Located on the island of Pag, Slana was the place of the first concentration camp on the territory of the Independent State of Croatia. In the summer of 1941, the camp was constructed in Metajna, which was controlled by the Ustaše, the ultranationalists who aligned themselves with Hitler and Mussolini during WWII. Camp conditions were such that the Italian military closed it down in August 1941, fearing local rebellion. Though the film does not detail death counts or the horrors perpetrated there, between 4,000 and 12,000 men and women died in the camp, among them Jews, Serbs, and Croatian Communists. Especially in the first weeks, many died as a result of physical abuse, exhaustion, heat, hunger, and thirst. As the camp became overpopulated, its administrations increasingly resorted to executions. Perhaps it is also the impossibility of depicting such atrocities that pushed the filmmakers to show the place as vacant. From our contemporary point of view, the place can seem rather beautiful – which is a point of view the film seeks to pervert. This is so even though nothing in the film seems to point to the pitfalls of human remembrance or the deliberate erasure that has been taking place here. Nor does the untouched self-sufficiency of the landscape reflects its tourist exploitation. 3D images at the end of the film feature a digital reconstruction of the camp – as if wanting to create an X-ray of the landscape that uncovers what lies beneath the unseeming valleys. Even with this final summoning of the death architecture of the place, the film evokes atrocity through minimalism and absence, thereby taking another direction than previous studies of the place such as Croatian writer Ante Zemljar’s Charon and Destinies, who gave a vivid and detailed depiction of the camps of Slana in 1988.

The pitfalls of representing history explored in this film call to mind Harun Farocki’s Images of the World and the Inscription of War (1989). Farocki’s film concentrates on the overlooked traces of aerial photographs taken during an American bombing raid of an industrial plant in Germany during WWII. An analysis of the documents 33 years on revealed that the Auschwitz concentration camp had been captured in these images, but overlooked because their purpose was to identify specific military targets. Farocki draws a link between knowing and seeing, reminding us that even photographic documents can be interpreted in the wrong way because people are conditioned by what they want to see. In both films, photography and/or cinematography seems objective. In fact, they belie an underlying reality that can only be seen with the right mindset. The truth is hardest to grasp when the evidence is right before your eyes. The images of Uvala can be called what Walter Benjamin called “dialectical images”:​1​

The historical mark of the images does not indicate only that they belong to a determined epoch, it indicates especially that they reach the legibility only in a determined epoch. […] Each present is determined by the images that are synchronous with it; each Now is the Now of a determined knowability. With it, the truth is charged with time until it explodes. […] The image that is read – I mean the image in the Now of the knowability – carries to the highest degree the mark of the critical moment, perilous, which is at the bottom of any reading.
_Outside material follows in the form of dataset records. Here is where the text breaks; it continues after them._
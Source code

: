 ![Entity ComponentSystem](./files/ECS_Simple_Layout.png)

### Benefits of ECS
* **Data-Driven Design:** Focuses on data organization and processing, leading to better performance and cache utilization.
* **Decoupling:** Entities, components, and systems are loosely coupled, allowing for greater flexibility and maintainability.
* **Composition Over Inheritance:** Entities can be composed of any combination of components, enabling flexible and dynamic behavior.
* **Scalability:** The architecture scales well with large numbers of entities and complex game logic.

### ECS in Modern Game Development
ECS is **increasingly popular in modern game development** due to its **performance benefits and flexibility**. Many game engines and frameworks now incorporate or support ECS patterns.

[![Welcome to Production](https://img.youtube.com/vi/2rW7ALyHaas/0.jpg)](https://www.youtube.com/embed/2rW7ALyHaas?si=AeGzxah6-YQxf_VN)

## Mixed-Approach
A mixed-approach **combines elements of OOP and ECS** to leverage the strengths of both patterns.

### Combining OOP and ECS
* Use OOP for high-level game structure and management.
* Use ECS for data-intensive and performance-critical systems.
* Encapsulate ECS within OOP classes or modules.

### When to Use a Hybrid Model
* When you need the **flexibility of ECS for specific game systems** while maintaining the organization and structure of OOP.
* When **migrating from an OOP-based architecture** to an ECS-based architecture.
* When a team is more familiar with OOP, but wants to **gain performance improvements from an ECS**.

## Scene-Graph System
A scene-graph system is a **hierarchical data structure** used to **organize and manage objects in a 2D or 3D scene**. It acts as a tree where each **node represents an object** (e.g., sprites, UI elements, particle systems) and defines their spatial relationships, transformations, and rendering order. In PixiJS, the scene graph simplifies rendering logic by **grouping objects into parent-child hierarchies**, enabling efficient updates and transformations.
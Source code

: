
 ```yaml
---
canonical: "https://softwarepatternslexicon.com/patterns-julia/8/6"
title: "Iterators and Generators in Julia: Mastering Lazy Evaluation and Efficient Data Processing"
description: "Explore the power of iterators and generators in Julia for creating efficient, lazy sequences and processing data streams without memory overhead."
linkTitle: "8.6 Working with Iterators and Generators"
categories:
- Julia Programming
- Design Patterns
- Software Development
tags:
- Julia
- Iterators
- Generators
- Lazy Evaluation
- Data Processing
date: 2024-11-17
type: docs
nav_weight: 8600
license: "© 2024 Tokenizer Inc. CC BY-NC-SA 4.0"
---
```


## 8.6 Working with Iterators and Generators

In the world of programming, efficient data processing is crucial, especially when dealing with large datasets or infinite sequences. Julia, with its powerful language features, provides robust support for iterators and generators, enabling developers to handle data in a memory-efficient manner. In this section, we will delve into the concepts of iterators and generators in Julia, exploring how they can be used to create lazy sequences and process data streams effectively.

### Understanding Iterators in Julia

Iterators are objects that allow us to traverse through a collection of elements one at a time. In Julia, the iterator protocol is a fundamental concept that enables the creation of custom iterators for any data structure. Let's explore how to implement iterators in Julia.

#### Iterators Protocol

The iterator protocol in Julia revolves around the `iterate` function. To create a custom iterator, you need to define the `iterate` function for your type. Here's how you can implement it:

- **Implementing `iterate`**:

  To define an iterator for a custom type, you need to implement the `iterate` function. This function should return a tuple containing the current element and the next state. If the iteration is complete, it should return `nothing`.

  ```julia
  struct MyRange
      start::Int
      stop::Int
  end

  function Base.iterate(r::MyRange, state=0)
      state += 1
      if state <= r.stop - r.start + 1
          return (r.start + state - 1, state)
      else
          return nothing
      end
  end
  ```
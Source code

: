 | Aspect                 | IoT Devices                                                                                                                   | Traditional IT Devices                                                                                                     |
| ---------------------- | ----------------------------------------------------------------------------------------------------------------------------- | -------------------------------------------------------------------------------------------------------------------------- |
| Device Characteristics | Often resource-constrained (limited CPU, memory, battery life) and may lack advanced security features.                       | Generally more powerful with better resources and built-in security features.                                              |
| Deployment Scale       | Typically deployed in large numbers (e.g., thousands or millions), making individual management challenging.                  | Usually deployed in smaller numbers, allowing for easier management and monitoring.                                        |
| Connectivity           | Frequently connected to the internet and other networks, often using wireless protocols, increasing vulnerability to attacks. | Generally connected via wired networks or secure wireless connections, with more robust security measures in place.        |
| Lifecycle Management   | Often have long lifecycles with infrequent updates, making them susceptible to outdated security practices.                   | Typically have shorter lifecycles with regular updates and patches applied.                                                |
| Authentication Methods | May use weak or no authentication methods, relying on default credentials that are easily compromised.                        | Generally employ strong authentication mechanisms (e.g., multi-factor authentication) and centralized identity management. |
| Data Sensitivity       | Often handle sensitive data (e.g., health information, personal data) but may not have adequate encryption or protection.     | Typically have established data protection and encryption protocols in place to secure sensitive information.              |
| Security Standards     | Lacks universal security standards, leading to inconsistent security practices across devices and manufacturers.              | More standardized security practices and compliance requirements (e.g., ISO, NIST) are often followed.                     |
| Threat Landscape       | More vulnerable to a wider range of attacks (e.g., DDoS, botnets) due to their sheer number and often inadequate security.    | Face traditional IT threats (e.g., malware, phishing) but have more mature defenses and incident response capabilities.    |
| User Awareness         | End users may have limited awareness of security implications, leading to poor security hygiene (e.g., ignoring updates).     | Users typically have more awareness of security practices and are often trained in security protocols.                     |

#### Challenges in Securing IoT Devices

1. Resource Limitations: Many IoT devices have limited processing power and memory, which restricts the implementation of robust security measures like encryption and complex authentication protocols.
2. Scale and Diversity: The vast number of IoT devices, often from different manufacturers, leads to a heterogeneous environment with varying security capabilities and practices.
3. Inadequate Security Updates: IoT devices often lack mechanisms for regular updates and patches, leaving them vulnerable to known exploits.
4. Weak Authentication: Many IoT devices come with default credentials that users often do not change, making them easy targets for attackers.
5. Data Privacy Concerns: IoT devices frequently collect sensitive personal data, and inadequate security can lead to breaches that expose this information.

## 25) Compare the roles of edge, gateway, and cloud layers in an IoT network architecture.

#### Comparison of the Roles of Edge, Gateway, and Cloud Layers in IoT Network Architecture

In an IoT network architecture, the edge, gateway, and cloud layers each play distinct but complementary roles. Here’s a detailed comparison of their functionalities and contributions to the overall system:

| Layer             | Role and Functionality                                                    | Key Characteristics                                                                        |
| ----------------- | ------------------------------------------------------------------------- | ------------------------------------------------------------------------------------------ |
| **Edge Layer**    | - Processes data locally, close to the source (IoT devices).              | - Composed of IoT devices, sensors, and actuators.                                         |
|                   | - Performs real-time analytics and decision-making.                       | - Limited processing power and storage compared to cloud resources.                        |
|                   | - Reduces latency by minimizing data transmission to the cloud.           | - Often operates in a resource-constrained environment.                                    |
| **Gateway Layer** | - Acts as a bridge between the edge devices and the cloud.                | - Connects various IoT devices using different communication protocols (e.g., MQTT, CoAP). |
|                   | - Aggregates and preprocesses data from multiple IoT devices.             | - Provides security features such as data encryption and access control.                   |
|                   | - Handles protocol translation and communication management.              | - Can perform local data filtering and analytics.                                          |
The images of Uvala stand in a dialectical relationship between the past and the present. If these images bear a secret which is a secret of the past, they also communicate the difficulty of looking at them in the present day. Uvala raises the question how one can move from merely looking at an image to seeing and ultimately reading it. It does so by connecting two synchronous views of a single image: the ignorant view from today, and the painfully revealing act of seeing beyond the “now”.

References

  1. 1.
    Benjamin, Walter. Paris, capitale du XIXème siècle – Le Livre des Passages, Ed: Cerf, 2006 [Translation by Author].